Er wordt wereldwijd naarstig gezocht naar effectieve behandelingen voor COVID-19. Niet alleen naar nieuwe middelen, maar ook onder de reeds bestaande. De Wereldgezondheidsorganisatie heeft bijvoorbeeld vorig jaar al de SOLIDARITY-studie opgezet waarin onderzocht wordt of er bestaande medicijnen zijn die ingezet kunnen worden tegen de ziekte. En nu blijkt een groep middelen die al jaren worden ingezet tegen lintworm mogelijk ook effectief te zijn tegen COVID-19. Onderzoekers uit La Jolla (V.S.) publiceerden hun research recent in vakpublicatie ACS Infectious Disease.
Het gaat om een nieuw middel dat is gebaseerd op moleculen genaamd salicylaniliden, dat werd ontwikkeld door een team onder leiding van scheikundige prof. Kim Janda. “Het was al ruim 10 jaar bekend dat salicylaniliden effectief zijn tegen sommige micro-organismen, maar dat ging dan vooral om de darmen. Daarnaast hebben salicylaniliden soms toxische eigenschappen.” Maar na de aanpassingen aan de moleculen door de Amerikaanse wetenschappers bleken salicylaniliden in laboratoriumtesten en op muismodellen zowel antivirale als anti-inflammatoire eigenschappen te hebben.

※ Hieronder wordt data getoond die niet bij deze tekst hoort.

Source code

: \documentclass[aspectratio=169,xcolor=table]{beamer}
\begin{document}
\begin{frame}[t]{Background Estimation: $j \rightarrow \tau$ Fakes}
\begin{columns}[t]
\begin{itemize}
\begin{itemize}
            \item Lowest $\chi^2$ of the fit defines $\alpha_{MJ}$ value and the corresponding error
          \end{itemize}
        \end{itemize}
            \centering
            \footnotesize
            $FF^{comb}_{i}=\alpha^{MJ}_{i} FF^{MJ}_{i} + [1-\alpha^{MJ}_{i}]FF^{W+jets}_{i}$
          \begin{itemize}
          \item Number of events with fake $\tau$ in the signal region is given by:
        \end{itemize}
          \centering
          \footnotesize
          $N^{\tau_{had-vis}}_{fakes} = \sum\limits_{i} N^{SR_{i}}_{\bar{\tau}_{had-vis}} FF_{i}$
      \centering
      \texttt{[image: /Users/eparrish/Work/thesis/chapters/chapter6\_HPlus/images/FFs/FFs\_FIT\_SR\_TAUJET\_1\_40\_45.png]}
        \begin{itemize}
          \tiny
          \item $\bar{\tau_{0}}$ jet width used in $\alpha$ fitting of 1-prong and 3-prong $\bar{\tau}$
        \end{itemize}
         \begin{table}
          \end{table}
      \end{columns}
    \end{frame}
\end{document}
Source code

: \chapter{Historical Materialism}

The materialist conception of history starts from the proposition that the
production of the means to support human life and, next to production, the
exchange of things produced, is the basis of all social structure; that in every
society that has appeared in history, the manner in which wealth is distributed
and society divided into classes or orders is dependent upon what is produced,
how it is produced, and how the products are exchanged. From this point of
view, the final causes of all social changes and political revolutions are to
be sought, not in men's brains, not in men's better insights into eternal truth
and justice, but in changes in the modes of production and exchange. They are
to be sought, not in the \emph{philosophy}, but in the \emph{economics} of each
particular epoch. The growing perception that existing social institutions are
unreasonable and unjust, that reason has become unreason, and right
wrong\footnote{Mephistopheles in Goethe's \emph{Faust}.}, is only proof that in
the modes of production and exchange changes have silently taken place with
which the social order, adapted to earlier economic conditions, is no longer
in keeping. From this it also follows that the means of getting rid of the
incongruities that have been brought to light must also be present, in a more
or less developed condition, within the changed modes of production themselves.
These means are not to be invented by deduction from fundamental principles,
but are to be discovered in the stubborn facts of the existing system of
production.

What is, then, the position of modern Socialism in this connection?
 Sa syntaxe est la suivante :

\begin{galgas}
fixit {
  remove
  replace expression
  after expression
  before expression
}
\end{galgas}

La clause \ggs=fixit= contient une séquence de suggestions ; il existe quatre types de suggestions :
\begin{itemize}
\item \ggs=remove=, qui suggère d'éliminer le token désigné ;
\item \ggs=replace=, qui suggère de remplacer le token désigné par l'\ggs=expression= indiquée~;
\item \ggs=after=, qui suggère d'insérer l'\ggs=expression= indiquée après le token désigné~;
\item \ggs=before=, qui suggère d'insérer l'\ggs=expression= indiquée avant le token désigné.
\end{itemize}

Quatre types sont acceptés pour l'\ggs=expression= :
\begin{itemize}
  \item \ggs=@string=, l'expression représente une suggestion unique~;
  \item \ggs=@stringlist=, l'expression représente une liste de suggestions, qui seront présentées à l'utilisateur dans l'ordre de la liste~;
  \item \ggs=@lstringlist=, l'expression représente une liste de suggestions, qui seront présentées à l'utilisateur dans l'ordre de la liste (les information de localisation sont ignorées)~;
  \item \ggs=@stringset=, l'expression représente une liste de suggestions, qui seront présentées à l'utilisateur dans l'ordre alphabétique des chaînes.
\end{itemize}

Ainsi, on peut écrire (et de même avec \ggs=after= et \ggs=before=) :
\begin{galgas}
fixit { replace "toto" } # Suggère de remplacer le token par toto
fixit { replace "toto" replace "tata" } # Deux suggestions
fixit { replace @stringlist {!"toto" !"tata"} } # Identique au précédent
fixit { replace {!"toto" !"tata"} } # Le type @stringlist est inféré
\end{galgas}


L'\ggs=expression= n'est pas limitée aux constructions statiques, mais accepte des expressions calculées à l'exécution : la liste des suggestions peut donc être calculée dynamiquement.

Salicylaniliden werden in de jaren ’50 van de vorige eeuw in Duitsland ontdekt en gebruikt als middel tegen worminfecties bij vee. En ook tegenwoordig worden deze moleculen nog medicinaal gebruikt: het middel niclosamide is op salicylaniliden gebaseerd en wordt bij dieren en mensen als behandeling tegen lintworm ingezet.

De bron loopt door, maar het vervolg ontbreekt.